Relator contends that he is entitled to unemployment benefits because his employer did not participate in the unemployment proceedings. But an employer's nonparticipation in the proceedings is irrelevant to the determination of whether the ULJ erred in denying benefits. “Unemployment benefits are paid from state funds and are not considered paid from any special insurance plan, nor as paid by an employer. An application for unemployment benefits is not considered a claim against an employer but is considered a request for unemployment benefits from the trust fund.” Minn.Stat. § 268.069, subd. 2 (2012). While “[t]he [ULJ] must ensure that all relevant facts are clearly and fully developed[,]” Minn.Stat. § 268.105, subd. 1(b) (2012), the record in the instant case, based upon the undisputed facts submitted by relator, does not support relator's claim for benefits. Relator also asserts that he received unemployment benefits under similar circumstances in 2009. However, this prior situation is distinguishable because in 2009, relator's employer informed relator that he either had to resign, or that he would be discharged. There is no evidence that relator was given such an ultimatum in this case.
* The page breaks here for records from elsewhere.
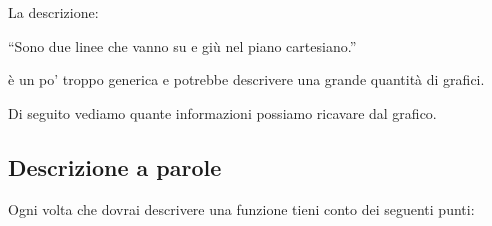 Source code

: La descrizione:

``Sono due linee che vanno su e giù nel piano cartesiano.''

è un po' troppo generica e potrebbe descrivere una grande quantità di grafici.

Di seguito vediamo quante informazioni possiamo ricavare dal grafico.

\subsection{Descrizione a parole}

Ogni volta che dovrai descrivere una funzione tieni conto dei seguenti punti:

 
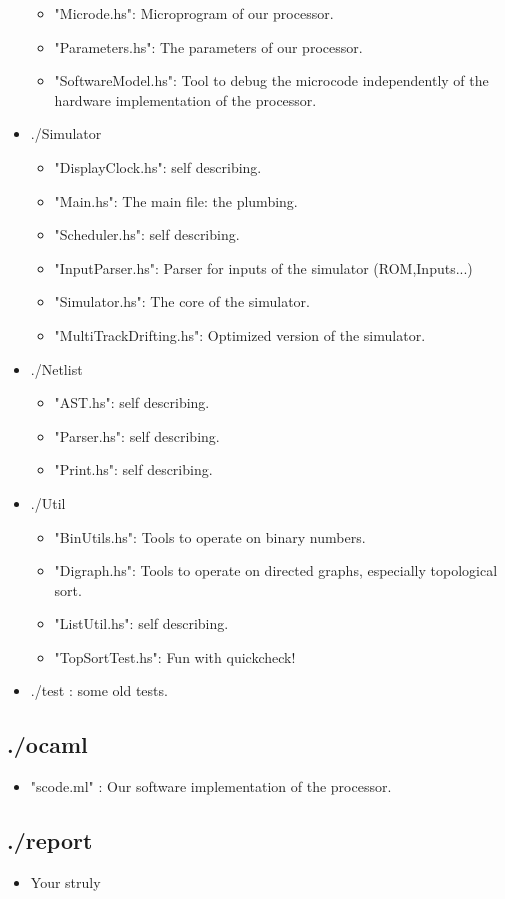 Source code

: \documentclass[a4paper, 11pt]{article}
\begin{document}
\begin{itemize}
\begin{itemize}
\item "Microde.hs": Microprogram of our processor.
\item "Parameters.hs": The parameters of our processor.
\item "SoftwareModel.hs": Tool to debug the microcode independently of the
hardware implementation of the processor.  
\end{itemize}
\item ./Simulator
\begin{itemize}
\item "DisplayClock.hs": self describing.
\item "Main.hs": The main file: the plumbing.
\item "Scheduler.hs": self describing.
\item "InputParser.hs": Parser for inputs of the simulator (ROM,Inputs...)
\item "Simulator.hs": The core of the simulator.
\item "MultiTrackDrifting.hs": Optimized version of the simulator.
\end{itemize}
\item ./Netlist 
\begin{itemize}
\item "AST.hs": self describing.
\item "Parser.hs": self describing.
\item "Print.hs": self describing.
\end{itemize}
\item ./Util
\begin{itemize}
\item "BinUtils.hs": Tools to operate on binary numbers.
\item "Digraph.hs": Tools to operate on directed graphs, especially topological sort.
\item "ListUtil.hs": self describing.
\item "TopSortTest.hs": Fun with quickcheck!
\end{itemize}
\item ./test : some old tests.
\end{itemize}

\subsection{./ocaml}
\begin{itemize}
\item "scode.ml" : Our software implementation of the processor. 
\end{itemize}
\subsection{./report}
\begin{itemize}
\item Your struly
\end{itemize}




\end{document}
Finally, on appeal, relator asserts that numerous coworkers were entitled to unemployment benefits after “experienc[ing] the same circumstances and events.” There is nothing in the record substantiating this claim. Relator's testimony establishes that because coworkers had been discharged previously under similar circumstances, he chose to preemptively resign rather than be terminated. We note that while relator testified that these coworkers were actually discharged, he does not assert that any coworkers resigned and were thereafter approved for unemployment benefits.